───── SUPPLIED ENTRIES

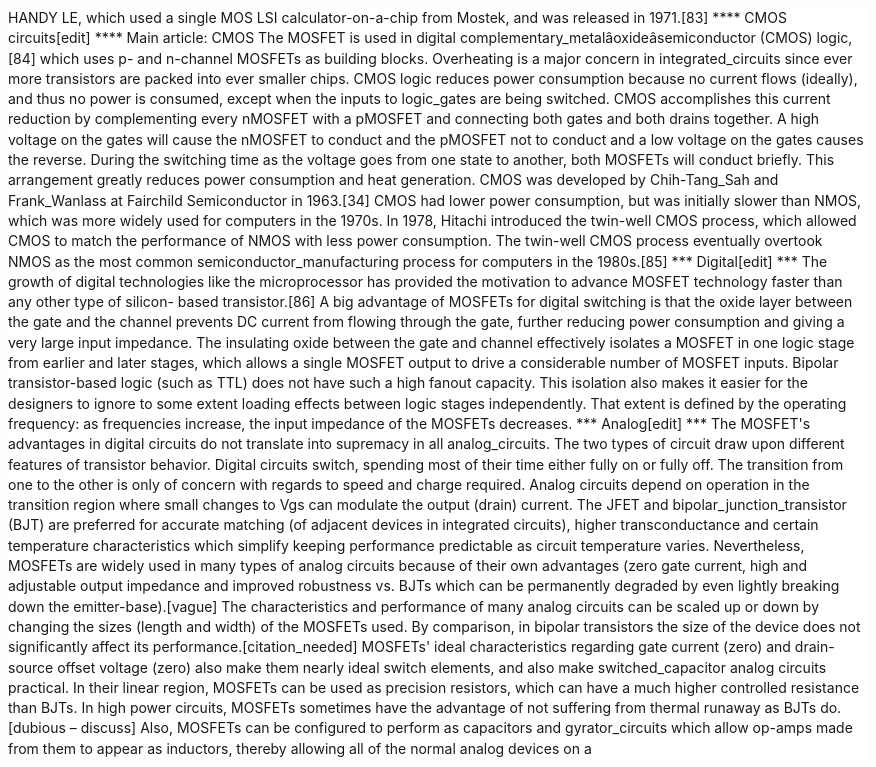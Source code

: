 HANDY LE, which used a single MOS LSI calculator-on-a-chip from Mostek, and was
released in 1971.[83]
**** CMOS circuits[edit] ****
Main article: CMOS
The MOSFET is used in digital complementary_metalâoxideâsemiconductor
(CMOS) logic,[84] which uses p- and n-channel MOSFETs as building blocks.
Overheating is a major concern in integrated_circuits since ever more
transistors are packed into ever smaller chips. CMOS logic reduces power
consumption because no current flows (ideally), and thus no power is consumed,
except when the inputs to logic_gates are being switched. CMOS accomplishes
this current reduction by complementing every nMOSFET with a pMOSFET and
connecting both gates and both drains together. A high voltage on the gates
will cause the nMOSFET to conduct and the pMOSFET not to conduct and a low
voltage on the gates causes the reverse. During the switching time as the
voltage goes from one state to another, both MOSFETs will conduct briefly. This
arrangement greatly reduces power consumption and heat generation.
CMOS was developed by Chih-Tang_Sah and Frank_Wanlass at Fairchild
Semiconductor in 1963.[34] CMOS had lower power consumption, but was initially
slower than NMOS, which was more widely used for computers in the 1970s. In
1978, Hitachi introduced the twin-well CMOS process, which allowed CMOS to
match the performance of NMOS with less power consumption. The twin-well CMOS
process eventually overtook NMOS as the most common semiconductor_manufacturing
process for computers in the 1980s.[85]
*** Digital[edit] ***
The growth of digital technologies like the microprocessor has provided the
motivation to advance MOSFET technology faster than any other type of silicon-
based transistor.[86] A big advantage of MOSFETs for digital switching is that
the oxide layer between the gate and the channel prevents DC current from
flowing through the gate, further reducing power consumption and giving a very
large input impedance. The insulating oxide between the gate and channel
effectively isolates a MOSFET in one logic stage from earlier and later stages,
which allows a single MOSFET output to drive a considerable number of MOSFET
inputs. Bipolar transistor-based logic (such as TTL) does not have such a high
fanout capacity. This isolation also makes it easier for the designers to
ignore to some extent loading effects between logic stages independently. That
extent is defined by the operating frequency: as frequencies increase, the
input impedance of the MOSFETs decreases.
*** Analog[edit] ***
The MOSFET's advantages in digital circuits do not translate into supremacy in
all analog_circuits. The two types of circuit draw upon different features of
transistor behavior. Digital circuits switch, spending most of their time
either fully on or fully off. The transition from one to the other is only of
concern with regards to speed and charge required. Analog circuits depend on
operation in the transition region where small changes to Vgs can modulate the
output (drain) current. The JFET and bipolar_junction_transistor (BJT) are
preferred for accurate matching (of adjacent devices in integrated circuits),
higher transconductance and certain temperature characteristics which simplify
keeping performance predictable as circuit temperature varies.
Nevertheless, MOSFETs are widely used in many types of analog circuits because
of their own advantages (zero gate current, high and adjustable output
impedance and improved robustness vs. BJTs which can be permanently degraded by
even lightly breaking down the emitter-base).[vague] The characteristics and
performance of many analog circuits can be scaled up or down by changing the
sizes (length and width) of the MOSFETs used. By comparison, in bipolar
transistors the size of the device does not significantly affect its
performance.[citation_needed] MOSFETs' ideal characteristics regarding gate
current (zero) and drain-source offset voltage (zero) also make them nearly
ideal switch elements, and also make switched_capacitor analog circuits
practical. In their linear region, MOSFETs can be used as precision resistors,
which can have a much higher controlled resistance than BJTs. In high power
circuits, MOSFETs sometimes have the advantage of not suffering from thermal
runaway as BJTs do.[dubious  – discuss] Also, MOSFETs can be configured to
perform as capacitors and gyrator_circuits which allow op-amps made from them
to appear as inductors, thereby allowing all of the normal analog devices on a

──────────
───── SUPPLIED ENTRIES

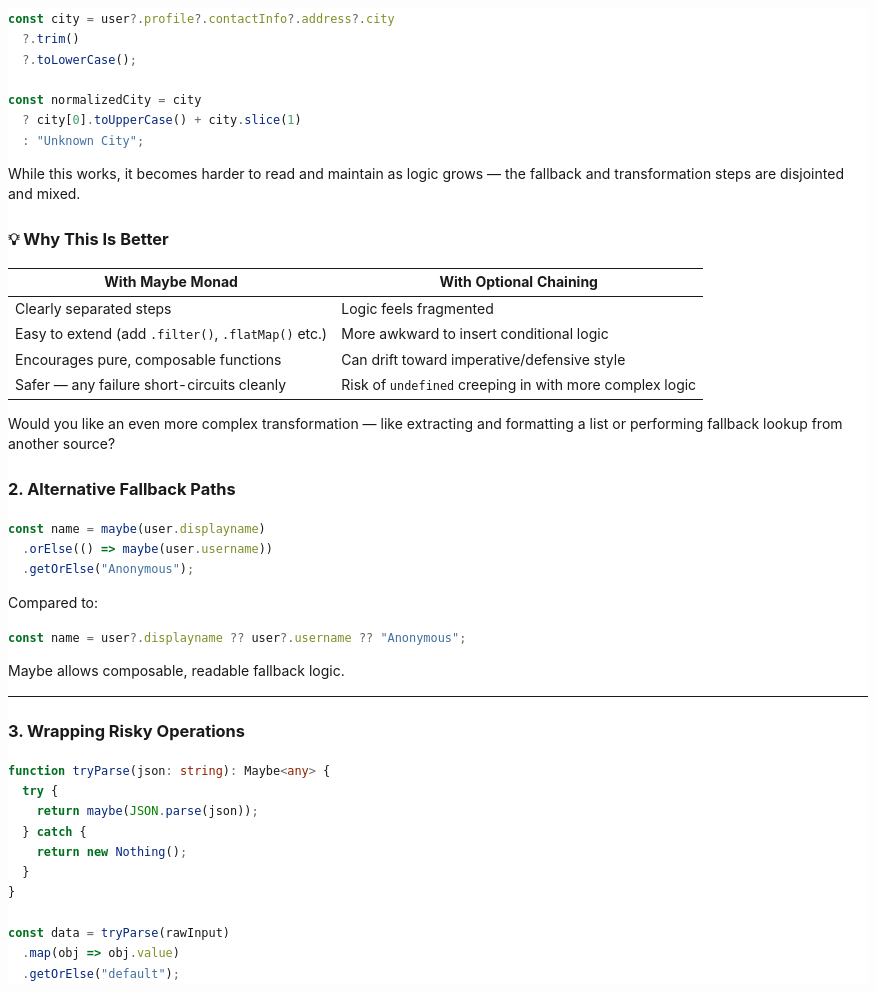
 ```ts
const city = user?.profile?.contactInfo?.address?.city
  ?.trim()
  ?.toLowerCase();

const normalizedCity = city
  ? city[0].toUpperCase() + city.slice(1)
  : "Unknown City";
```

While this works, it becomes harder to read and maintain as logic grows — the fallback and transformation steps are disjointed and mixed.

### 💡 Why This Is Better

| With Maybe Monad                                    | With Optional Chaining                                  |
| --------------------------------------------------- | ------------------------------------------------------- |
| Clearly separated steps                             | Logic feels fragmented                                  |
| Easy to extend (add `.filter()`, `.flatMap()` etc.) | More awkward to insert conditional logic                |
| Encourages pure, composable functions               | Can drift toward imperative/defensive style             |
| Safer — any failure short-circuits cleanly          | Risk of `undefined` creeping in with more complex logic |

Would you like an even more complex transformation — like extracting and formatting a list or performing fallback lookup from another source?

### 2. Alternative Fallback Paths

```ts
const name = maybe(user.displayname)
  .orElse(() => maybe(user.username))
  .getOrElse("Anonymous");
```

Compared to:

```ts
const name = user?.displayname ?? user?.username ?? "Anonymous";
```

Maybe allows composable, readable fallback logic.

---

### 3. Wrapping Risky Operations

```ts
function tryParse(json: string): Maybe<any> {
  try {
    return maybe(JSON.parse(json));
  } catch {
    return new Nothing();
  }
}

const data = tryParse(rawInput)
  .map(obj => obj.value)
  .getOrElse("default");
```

──────────
───── SUPPLIED ENTRIES

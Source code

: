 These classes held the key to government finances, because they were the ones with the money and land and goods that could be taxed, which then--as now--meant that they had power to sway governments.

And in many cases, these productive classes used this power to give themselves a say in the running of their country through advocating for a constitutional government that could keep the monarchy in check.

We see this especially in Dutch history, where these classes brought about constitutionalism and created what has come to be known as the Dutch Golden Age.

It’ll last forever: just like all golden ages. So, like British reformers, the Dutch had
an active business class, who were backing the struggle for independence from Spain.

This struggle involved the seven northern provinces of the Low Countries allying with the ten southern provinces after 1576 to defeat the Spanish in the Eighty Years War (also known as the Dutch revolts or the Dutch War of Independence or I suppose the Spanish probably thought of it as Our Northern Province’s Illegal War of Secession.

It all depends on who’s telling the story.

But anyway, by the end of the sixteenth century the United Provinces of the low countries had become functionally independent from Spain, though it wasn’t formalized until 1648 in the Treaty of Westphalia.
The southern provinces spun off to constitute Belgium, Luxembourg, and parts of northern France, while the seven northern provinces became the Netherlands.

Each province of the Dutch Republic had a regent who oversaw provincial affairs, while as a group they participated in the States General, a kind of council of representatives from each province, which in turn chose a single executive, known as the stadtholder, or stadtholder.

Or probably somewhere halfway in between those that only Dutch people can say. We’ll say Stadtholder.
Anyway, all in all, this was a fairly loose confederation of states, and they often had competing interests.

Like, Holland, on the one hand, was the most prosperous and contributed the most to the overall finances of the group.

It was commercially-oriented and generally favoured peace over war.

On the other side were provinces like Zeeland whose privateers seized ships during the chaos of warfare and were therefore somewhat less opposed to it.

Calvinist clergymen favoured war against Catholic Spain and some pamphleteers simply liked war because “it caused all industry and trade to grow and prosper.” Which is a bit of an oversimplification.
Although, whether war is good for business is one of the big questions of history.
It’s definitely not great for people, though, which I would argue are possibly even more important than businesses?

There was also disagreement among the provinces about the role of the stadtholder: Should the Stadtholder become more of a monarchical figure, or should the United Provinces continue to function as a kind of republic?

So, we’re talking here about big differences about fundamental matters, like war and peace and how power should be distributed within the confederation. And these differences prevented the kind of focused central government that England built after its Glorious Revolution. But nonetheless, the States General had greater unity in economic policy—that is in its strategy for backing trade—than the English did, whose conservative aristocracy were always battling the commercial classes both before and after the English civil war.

──────────

TASK DETAILS: Using the records above, work out the number of lines that contain "displayname" and write only that number.

ANSWER TO THE EXERCISE: 2